(Dataset items)
---------------
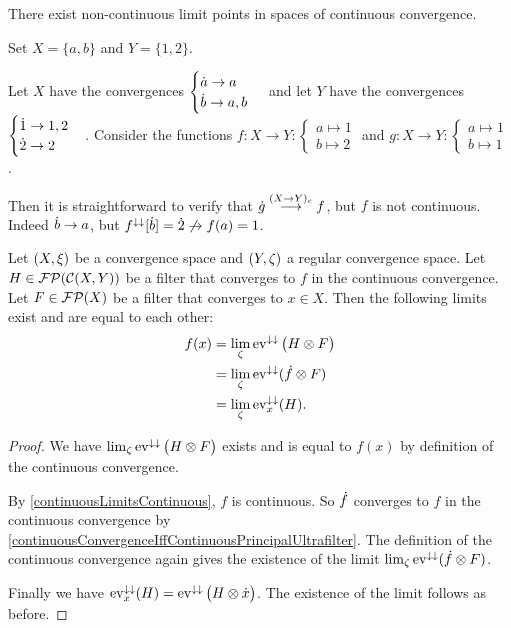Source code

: \begin{example}
There exist non-continuous limit points in spaces of continuous convergence.

Set $X = \{a,b\}$ and $Y = \{1,2\}$.

Let $X$ have the convergences $\begin{cases}
\dot{a} \to a \\
\dot{b} \to a,b
\end{cases}$ and let $Y$ have the convergences $\begin{cases}
\dot{1} \to 1,2 \\
\dot{2} \to 2
\end{cases}$.
Consider the functions $f: X\to Y: \begin{cases}
a\mapsto 1 \\ b\mapsto 2
\end{cases}$ and $g: X\to Y: \begin{cases}
a\mapsto 1 \\ b\mapsto 1
\end{cases}$.

Then it is straightforward to verify that $\dot{g} \overset{(X\to Y)_c}{\longrightarrow} f$, but $f$ is not continuous. Indeed $\dot{b} \to a$, but $f^{\downarrow\downarrow}[\dot{b}] = \dot{2} \not\to f(a) = 1$.
\end{example}

\begin{proposition}
Let $\sSet{X,\xi}$ be a convergence space and $\sSet{Y,\zeta}$ a regular convergence space. Let $H\in\operatorname{\mathcal{FP}}(\operatorname{\mathcal{C}}(X,Y))$ be a filter that converges to $f$ in the continuous convergence. Let $F\in \operatorname{\mathcal{FP}}(X)$ be a filter that converges to $x\in X$. Then the following limits exist and are equal to each other:
\begin{align*}
f(x) &= \lim_\zeta \operatorname{ev}^{\downarrow\downarrow}\big(H\otimes F\big) \\
&= \lim_\zeta \operatorname{ev}^{\downarrow\downarrow}(\dot{f}\otimes F) \\
&= \lim_\zeta \operatorname{ev}_x^{\downarrow\downarrow}(H).
\end{align*}
\end{proposition}
\begin{proof}
We have $\lim_\zeta \operatorname{ev}^{\downarrow\downarrow}\big(H\otimes F\big)$ exists and is equal to $f(x)$ by definition of the continuous convergence.

By \ref{continuousLimitsContinuous}, $f$ is continuous. So $\dot{f}$ converges to $f$ in the continuous convergence by \ref{continuousConvergenceIffContinuousPrincipalUltrafilter}. The definition of the continuous convergence again gives the existence of the limit $\lim_\zeta \operatorname{ev}^{\downarrow\downarrow}(\dot{f}\otimes F)$.

Finally we have $\operatorname{ev}_x^{\downarrow\downarrow}(H) = \operatorname{ev}^{\downarrow\downarrow}\big(H\otimes \dot{x}\big)$. The existence of the limit follows as before.
\end{proof}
---------------
Write out all the entries precisely as given, omitting each image.

ANSWER BOX -
Source code

: \begin{example}
There exist non-continuous limit points in spaces of continuous convergence.

Set $X = \{a,b\}$ and $Y = \{1,2\}$.

Let $X$ have the convergences $\begin{cases}
\dot{a} \to a \\
\dot{b} \to a,b
\end{cases}$ and let $Y$ have the convergences $\begin{cases}
\dot{1} \to 1,2 \\
\dot{2} \to 2
\end{cases}$.
Consider the functions $f: X\to Y: \begin{cases}
a\mapsto 1 \\ b\mapsto 2
\end{cases}$ and $g: X\to Y: \begin{cases}
a\mapsto 1 \\ b\mapsto 1
\end{cases}$.

Then it is straightforward to verify that $\dot{g} \overset{(X\to Y)_c}{\longrightarrow} f$, but $f$ is not continuous. Indeed $\dot{b} \to a$, but $f^{\downarrow\downarrow}[\dot{b}] = \dot{2} \not\to f(a) = 1$.
\end{example}

\begin{proposition}
Let $\sSet{X,\xi}$ be a convergence space and $\sSet{Y,\zeta}$ a regular convergence space. Let $H\in\operatorname{\mathcal{FP}}(\operatorname{\mathcal{C}}(X,Y))$ be a filter that converges to $f$ in the continuous convergence. Let $F\in \operatorname{\mathcal{FP}}(X)$ be a filter that converges to $x\in X$. Then the following limits exist and are equal to each other:
\begin{align*}
f(x) &= \lim_\zeta \operatorname{ev}^{\downarrow\downarrow}\big(H\otimes F\big) \\
&= \lim_\zeta \operatorname{ev}^{\downarrow\downarrow}(\dot{f}\otimes F) \\
&= \lim_\zeta \operatorname{ev}_x^{\downarrow\downarrow}(H).
\end{align*}
\end{proposition}
\begin{proof}
We have $\lim_\zeta \operatorname{ev}^{\downarrow\downarrow}\big(H\otimes F\big)$ exists and is equal to $f(x)$ by definition of the continuous convergence.

By \ref{continuousLimitsContinuous}, $f$ is continuous. So $\dot{f}$ converges to $f$ in the continuous convergence by \ref{continuousConvergenceIffContinuousPrincipalUltrafilter}. The definition of the continuous convergence again gives the existence of the limit $\lim_\zeta \operatorname{ev}^{\downarrow\downarrow}(\dot{f}\otimes F)$.

Finally we have $\operatorname{ev}_x^{\downarrow\downarrow}(H) = \operatorname{ev}^{\downarrow\downarrow}\big(H\otimes \dot{x}\big)$. The existence of the limit follows as before.
\end{proof}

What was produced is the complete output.